When shopping for a house to buy, most prospective buyers will make a list of features they’d like – whether it’s an open floor plan or a place for entertaining. They will also, most likely, have a list of things they’d like to avoid. But despite all the careful thought and consideration they may’ve put into finding the perfect home, once they’ve settled in there will inevitably be a few things they never knew they needed and some issues they hadn’t even thought of during the house hunt. Because of this, it can be helpful for home shoppers to get a feel for what current homeowners most dislike about their home and neighborhood. Fortunately, a recent survey conducted by HSH.com polled Americans and asked them what most upsets them about their current living arrangement. Not surprisingly, when it comes to the home itself, the number one complaint was a lack of storage. Too much maintenance, insects, wildlife, and being too old, not updated, and small were all among the top complaints. Among the more unexpected responses, 25 percent named water pressure as a problem, while 30 percent said lack of parking. When it comes to the neighborhood and their neighbors, there are few things that don’t ruffle feathers. Noisy, messy neighbors who are unfriendly are an issue for most Americans. Participants also complained about too many teenagers, too much traffic, and their neighbors’ vehicles, pets, and kids.

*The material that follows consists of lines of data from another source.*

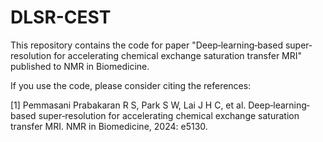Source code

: # DLSR-CEST

This repository contains the code for paper "Deep‐learning‐based super‐resolution for accelerating chemical exchange saturation transfer MRI" published to NMR in Biomedicine.


If you use the code, please consider citing the references:

[1] Pemmasani Prabakaran R S, Park S W, Lai J H C, et al. Deep‐learning‐based super‐resolution for accelerating chemical exchange saturation transfer MRI. NMR in Biomedicine, 2024: e5130.
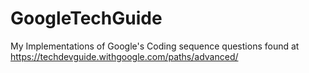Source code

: # GoogleTechGuide
My Implementations of Google's Coding sequence questions found at https://techdevguide.withgoogle.com/paths/advanced/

Buying a home requires a little forethought. It is, after all, the largest purchase most people will ever make. So thinking things through before taking the plunge is always a good idea. But what issues weigh most heavily on the minds of potential home buyers? According to a recently released survey, today’s buyers are most concerned about rising home prices. In fact, nearly 27 percent of respondents named affordability their biggest concern – with too much competition from other buyers running a distant second at 17 percent. The results highlight a change from last year. Although prices, competition, and inventory retain their hold on the top three positions, rising mortgage rates have fallen from the top five and were named by just 5 percent of participants. Still, despite fewer worries about a spike in mortgage rates, a growing number of home buyers have legitimate concerns about price increases, especially first-time home buyers. Among first-time buyers, 31 percent named prices their top concern. On the other hand, some issues that may have ranked higher in the past appear to have receded from buyers’ minds. For example, worries about the economy and job security, difficulty getting a loan, and confusion about the buying process were each named by just 3 percent of prospective buyers.